COKIE ROBERTS: Good morning, Renee.
MONTAGNE: So Hillary Clinton's comment was called tasteless by one of her Democratic rivals and worse by a couple of others. Had she committed her first real gaffe of the campaign?
ROBERTS: Well, if so, it's an awfully small one, I think. She - look, she basically spoke vicious truths. The fact is that the Democrats have suffered when there's a terrorist attack and Republicans have benefited from it. And so her saying that that's the case and that she's the most experienced one and the person most able to counter that is probably an accurate statement, but also probably not a very wise one because it did give her opponents the opportunity to say that she shouldn't concede the issue of terrorism to the Republicans. And they've jumped all over it.
But truthfully, I think it's because they're very frustrated. These guys just can't knock her out of this very substantial lead that she just holds onto no matter what in poll after poll. And she's held onto it by making absolutely no mistakes.
So that's why this particular moment is something that they have latched on to. And also she's been winning debates. She's been showing a lot of humor. She'll go on "The David Letterman Show" this week and do that some more. So I think that what you've got is the - her opponents just trying to look for ways to get at her. And we'll see if they're able to succeed.
MONTAGNE: Turning now to the war in Iraq, widespread disagreement within the political parties about what to do there, just as Congress prepares to hear from General David Petraeus and Ambassador Ryan Crocker. How are Democrats and Republicans likely to receive that report?
ROBERTS: Well, it's interesting. The Iraqi prime minister is also taking on Senator Clinton and Senator Levin of Michigan, saying that they should come to their senses. He's responding to their call for him step down. And actually, Renee, the one place where everybody seems to agree at the moment, both parties and inside the parties, is that the Iraq government is a, quote, "disaster," in the words of Kentucky Senator Mitch McConnell. But after that, it does seem to fall apart.
A lot of members of Congress have gone to Iraq over this congressional recess. Key Republican Senator John Warner has come home saying that some troops should come out of Iraq by Christmas, if for no other reason, symbolically, to show the Iraq government we're not going to stay there forever. But then you have a Democrat Brian Baird saying, well, those demands for withdrawal seem to be making it harder for the Iraqi government to come together.
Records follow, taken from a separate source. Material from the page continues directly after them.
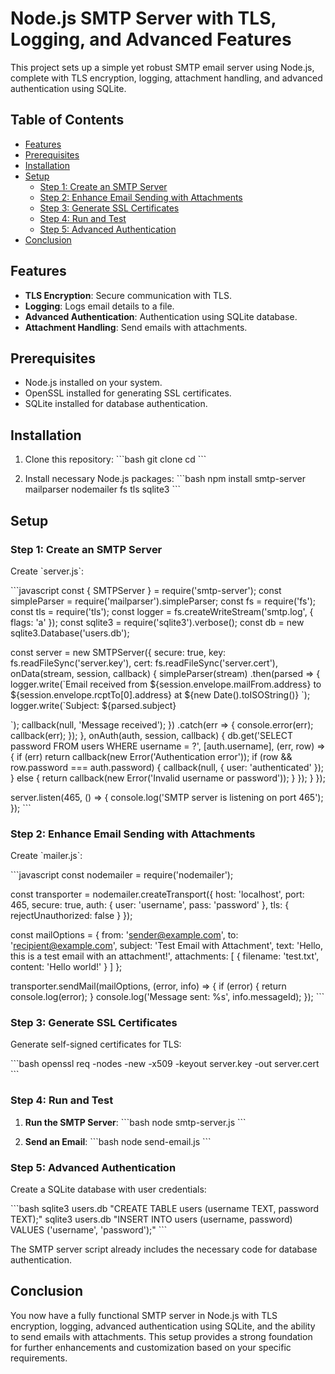 
# Node.js SMTP Server with TLS, Logging, and Advanced Features

This project sets up a simple yet robust SMTP email server using Node.js, complete with TLS encryption, logging, attachment handling, and advanced authentication using SQLite.

## Table of Contents

- [Features](#features)
- [Prerequisites](#prerequisites)
- [Installation](#installation)
- [Setup](#setup)
  - [Step 1: Create an SMTP Server](#step-1-create-an-smtp-server)
  - [Step 2: Enhance Email Sending with Attachments](#step-2-enhance-email-sending-with-attachments)
  - [Step 3: Generate SSL Certificates](#step-3-generate-ssl-certificates)
  - [Step 4: Run and Test](#step-4-run-and-test)
  - [Step 5: Advanced Authentication](#step-5-advanced-authentication)
- [Conclusion](#conclusion)

## Features

- **TLS Encryption**: Secure communication with TLS.
- **Logging**: Logs email details to a file.
- **Advanced Authentication**: Authentication using SQLite database.
- **Attachment Handling**: Send emails with attachments.

## Prerequisites

- Node.js installed on your system.
- OpenSSL installed for generating SSL certificates.
- SQLite installed for database authentication.

## Installation

1. Clone this repository:
   \`\`\`bash
   git clone <repository-url>
   cd <repository-directory>
   \`\`\`

2. Install necessary Node.js packages:
   \`\`\`bash
   npm install smtp-server mailparser nodemailer fs tls sqlite3
   \`\`\`

## Setup

### Step 1: Create an SMTP Server

Create \`server.js\`:

\`\`\`javascript
const { SMTPServer } = require('smtp-server');
const simpleParser = require('mailparser').simpleParser;
const fs = require('fs');
const tls = require('tls');
const logger = fs.createWriteStream('smtp.log', { flags: 'a' });
const sqlite3 = require('sqlite3').verbose();
const db = new sqlite3.Database('users.db');

const server = new SMTPServer({
  secure: true,
  key: fs.readFileSync('server.key'),
  cert: fs.readFileSync('server.cert'),
  onData(stream, session, callback) {
    simpleParser(stream)
      .then(parsed => {
        logger.write(\`Email received from \${session.envelope.mailFrom.address} to \${session.envelope.rcptTo[0].address} at \${new Date().toISOString()}
\`);
        logger.write(\`Subject: \${parsed.subject}

\`);
        callback(null, 'Message received');
      })
      .catch(err => {
        console.error(err);
        callback(err);
      });
  },
  onAuth(auth, session, callback) {
    db.get('SELECT password FROM users WHERE username = ?', [auth.username], (err, row) => {
      if (err) return callback(new Error('Authentication error'));
      if (row && row.password === auth.password) {
        callback(null, { user: 'authenticated' });
      } else {
        return callback(new Error('Invalid username or password'));
      }
    });
  }
});

server.listen(465, () => {
  console.log('SMTP server is listening on port 465');
});
\`\`\`

### Step 2: Enhance Email Sending with Attachments

Create \`mailer.js\`:

\`\`\`javascript
const nodemailer = require('nodemailer');

const transporter = nodemailer.createTransport({
  host: 'localhost',
  port: 465,
  secure: true,
  auth: {
    user: 'username',
    pass: 'password'
  },
  tls: {
    rejectUnauthorized: false
  }
});

const mailOptions = {
  from: 'sender@example.com',
  to: 'recipient@example.com',
  subject: 'Test Email with Attachment',
  text: 'Hello, this is a test email with an attachment!',
  attachments: [
    {
      filename: 'test.txt',
      content: 'Hello world!'
    }
  ]
};

transporter.sendMail(mailOptions, (error, info) => {
  if (error) {
    return console.log(error);
  }
  console.log('Message sent: %s', info.messageId);
});
\`\`\`

### Step 3: Generate SSL Certificates

Generate self-signed certificates for TLS:

\`\`\`bash
openssl req -nodes -new -x509 -keyout server.key -out server.cert
\`\`\`

### Step 4: Run and Test

1. **Run the SMTP Server**:
   \`\`\`bash
   node smtp-server.js
   \`\`\`

2. **Send an Email**:
   \`\`\`bash
   node send-email.js
   \`\`\`

### Step 5: Advanced Authentication

Create a SQLite database with user credentials:

\`\`\`bash
sqlite3 users.db "CREATE TABLE users (username TEXT, password TEXT);"
sqlite3 users.db "INSERT INTO users (username, password) VALUES ('username', 'password');"
\`\`\`

The SMTP server script already includes the necessary code for database authentication.

## Conclusion

You now have a fully functional SMTP server in Node.js with TLS encryption, logging, advanced authentication using SQLite, and the ability to send emails with attachments. This setup provides a strong foundation for further enhancements and customization based on your specific requirements.
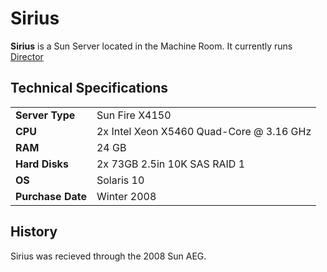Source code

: # Sirius

**Sirius** is a Sun Server located in the Machine Room. It currently runs [Director](../../services/director)

## Technical Specifications

<table>
  <tr>
    <td><b>Server Type</b></td>
    <td>Sun Fire X4150</td>
  </tr>
  <tr>
    <td><b>CPU</b></td>
    <td>2x Intel Xeon X5460 Quad-Core @ 3.16 GHz</td>
  </tr>
  <tr>
    <td><b>RAM</b></td>
    <td>24 GB</td>
  </tr>
  <tr>
    <td><b>Hard Disks</b></td>
    <td>2x 73GB 2.5in 10K SAS RAID 1</td>
  </tr>
  <tr>
    <td><b>OS</b></td>
    <td>Solaris 10</td>
  </tr>
  <tr>
    <td><b>Purchase Date</b></td>
    <td>Winter 2008</td>
  </tr>
</table>

## History

Sirius was recieved through the 2008 Sun AEG.
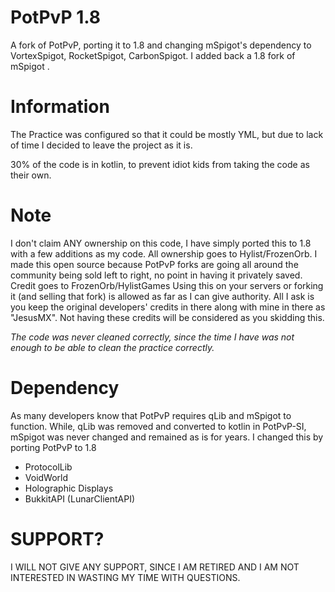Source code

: # PotPvP 1.8
A fork of PotPvP, porting it to 1.8 and changing mSpigot's dependency to VortexSpigot, RocketSpigot, CarbonSpigot. I added back a 1.8 fork of mSpigot .


# Information
The Practice was configured so that it could be mostly YML, but due to lack of time I decided to leave the project as it is.


30% of the code is in kotlin, to prevent idiot kids from taking the code as their own.


# Note
I don't claim ANY ownership on this code, I have simply ported this to 1.8 with a few additions as my code. All ownership goes to Hylist/FrozenOrb. I made this open source because PotPvP forks are going all around the community being sold left to right, no point in having it privately saved.
Credit goes to FrozenOrb/HylistGames
Using this on your servers or forking it (and selling that fork) is allowed as far as I can give authority. All I ask is you keep the original developers' credits in there along with mine in there as "JesusMX". Not having these credits will be considered as you skidding this.

*The code was never cleaned correctly, since the time I have was not enough to be able to clean the practice correctly.*


# Dependency 
As many developers know that PotPvP requires qLib and mSpigot to function. While, qLib was removed and converted to kotlin in PotPvP-SI, mSpigot was never changed and remained as is for years. I changed this by porting PotPvP to 1.8

* ProtocolLib
* VoidWorld
* Holographic Displays
* BukkitAPI (LunarClientAPI)


# SUPPORT? 
I WILL NOT GIVE ANY SUPPORT, SINCE I AM RETIRED AND I AM NOT INTERESTED IN WASTING MY TIME WITH QUESTIONS.
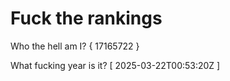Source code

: # Fuck the rankings

Who the hell am I?
{ 17165722 }

What fucking year is it?
[ 2025-03-22T00:53:20Z ]
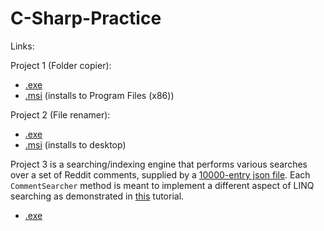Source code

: # C-Sharp-Practice
Links:

Project 1 (Folder copier):
* [.exe](https://github.com/haondt/C-Sharp-Practice/tree/master/P1/Replicator/Replicator/bin/Release)
* [.msi](https://github.com/haondt/C-Sharp-Practice/tree/master/P1/Replicator/Replicator.Installer/bin/Release) (installs to Program Files (x86))

Project 2 (File renamer):
* [.exe](https://github.com/haondt/C-Sharp-Practice/tree/master/P2/Versioner/Versioner/bin/Release)
* [.msi](https://github.com/haondt/C-Sharp-Practice/tree/master/P2/Versioner/Versioner.Installer/bin/Release) (installs to desktop)

Project 3 is a searching/indexing engine that performs various searches over a set of Reddit comments, supplied by a [10000-entry json file](https://github.com/haondt/C-Sharp-Practice/blob/master/LINQ/reddit_comments.json). Each `CommentSearcher` method is meant to implement a different aspect of LINQ searching as demonstrated in [this](https://www.tutorialsteacher.com/linq/linq-tutorials) tutorial.
* [.exe](https://github.com/haondt/C-Sharp-Practice/blob/master/LINQ/LINQApp/LINQApp/bin/Release/LINQApp.exe)
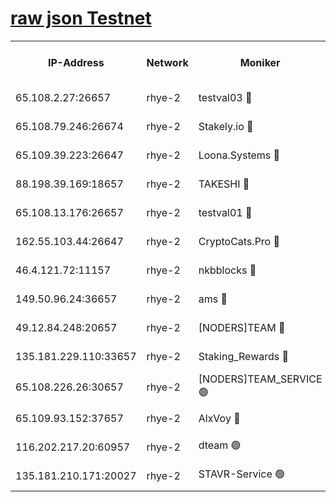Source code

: 
[raw json Testnet](https://rpc-check.quickt.stavr.tech/quickt/rpc-quickt-result.json)
=


<table><tr><th>IP-Address</th><th>Network</th><th>Moniker</th><th>Latest Block Height</th><th>Earliest Block Height</th><th>Catching Up</th><th>Tx Index</th><th>Voting Power</th><th>Scan Time</th></tr><tr><td>65.108.2.27:26657</td><td>rhye-2</td><td>testval03 🔴</td><td>1411217</td><td>1</td><td>False</td><td>on</td><td>11002050</td><td>2024-03-25T08:28:12.062827241UTC</td></tr><tr><td>65.108.79.246:26674</td><td>rhye-2</td><td>Stakely.io 🔴</td><td>1411217</td><td>1</td><td>False</td><td>on</td><td>10010</td><td>2024-03-25T08:28:12.379996693UTC</td></tr><tr><td>65.109.39.223:26647</td><td>rhye-2</td><td>Loona.Systems 🔴</td><td>1411218</td><td>1</td><td>False</td><td>off</td><td>86949</td><td>2024-03-25T08:28:17.359045616UTC</td></tr><tr><td>88.198.39.169:18657</td><td>rhye-2</td><td>TAKESHI 🔴</td><td>1411218</td><td>1</td><td>False</td><td>off</td><td>40542</td><td>2024-03-25T08:28:17.855623213UTC</td></tr><tr><td>65.108.13.176:26657</td><td>rhye-2</td><td>testval01 🔴</td><td>1411218</td><td>1</td><td>False</td><td>on</td><td>13082010</td><td>2024-03-25T08:28:18.481063783UTC</td></tr><tr><td>162.55.103.44:26647</td><td>rhye-2</td><td>CryptoCats.Pro 🔴</td><td>1411224</td><td>1</td><td>False</td><td>off</td><td>9999</td><td>2024-03-25T08:28:46.127702676UTC</td></tr><tr><td>46.4.121.72:11157</td><td>rhye-2</td><td>nkbblocks 🔴</td><td>1411217</td><td>70101</td><td>False</td><td>off</td><td>81084</td><td>2024-03-25T08:28:05.261804417UTC</td></tr><tr><td>149.50.96.24:36657</td><td>rhye-2</td><td>ams 🔴</td><td>1366700</td><td>133501</td><td>False</td><td>on</td><td>10732</td><td>2024-03-25T08:28:31.573244543UTC</td></tr><tr><td>49.12.84.248:20657</td><td>rhye-2</td><td>[NODERS]TEAM 🔴</td><td>1411220</td><td>146001</td><td>False</td><td>on</td><td>59690</td><td>2024-03-25T08:28:29.243981099UTC</td></tr><tr><td>135.181.229.110:33657</td><td>rhye-2</td><td>Staking_Rewards 🔴</td><td>1411218</td><td>149101</td><td>False</td><td>on</td><td>9900</td><td>2024-03-25T08:28:17.649863931UTC</td></tr><tr><td>65.108.226.26:30657</td><td>rhye-2</td><td>[NODERS]TEAM_SERVICE 🟢</td><td>1411218</td><td>241501</td><td>False</td><td>on</td><td>0</td><td>2024-03-25T08:28:18.177130402UTC</td></tr><tr><td>65.109.93.152:37657</td><td>rhye-2</td><td>AlxVoy 🔴</td><td>1411217</td><td>315173</td><td>False</td><td>on</td><td>150351</td><td>2024-03-25T08:28:09.698989362UTC</td></tr><tr><td>116.202.217.20:60957</td><td>rhye-2</td><td>dteam 🟢</td><td>1411218</td><td>1334001</td><td>False</td><td>on</td><td>0</td><td>2024-03-25T08:28:14.994272558UTC</td></tr><tr><td>135.181.210.171:20027</td><td>rhye-2</td><td>STAVR-Service 🟢</td><td>1411220</td><td>1407001</td><td>False</td><td>on</td><td>0</td><td>2024-03-25T08:28:26.925363139UTC</td></tr></table>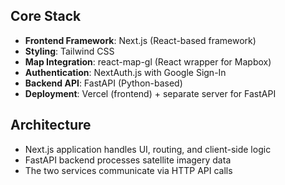 ## Core Stack

- **Frontend Framework**: Next.js (React-based framework)
- **Styling**: Tailwind CSS
- **Map Integration**: react-map-gl (React wrapper for Mapbox)
- **Authentication**: NextAuth.js with Google Sign-In
- **Backend API**: FastAPI (Python-based)
- **Deployment**: Vercel (frontend) + separate server for FastAPI

## Architecture

- Next.js application handles UI, routing, and client-side logic
- FastAPI backend processes satellite imagery data
- The two services communicate via HTTP API calls

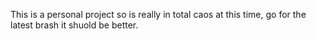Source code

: This is a personal project so is really in total caos at this time, go for the latest brash it shuold be better.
The president has gone on the offensive, giving a speech last week to the Veterans of Foreign Wars, this week to the American Legion. He's got ads out, or his allies do, saying don't withdraw.
So I think that the bottom line is, is that the Democrats will not have the votes for a change in policy that they thought maybe by now the bottom would have dropped out and they'd get some Republicans or more Republicans to come along with them. But that doesn't look likely.
MONTAGNE: Just briefly, over the weekend the Democratic Party tried to wrest control of the presidential primary calendar back from some states. What's that all about?
ROBERTS: Well, the Democrats were telling Florida, a state that's wanting to move up its presidential primary yet earlier in January, that they will take away Florida's convention delegates if they do that.
Look, there is no real threat here. The convention doesn't mean anything. If Florida's choice is to have an influence on the process early versus go to the convention, which is not likely to be the choice, that they will go for the early process. It shows you how weak the parties are, essentially. And it could be the beginning of the end of the political conventions.
MONTAGNE: Cokie, thanks very much. NPR News analyst Cokie Roberts.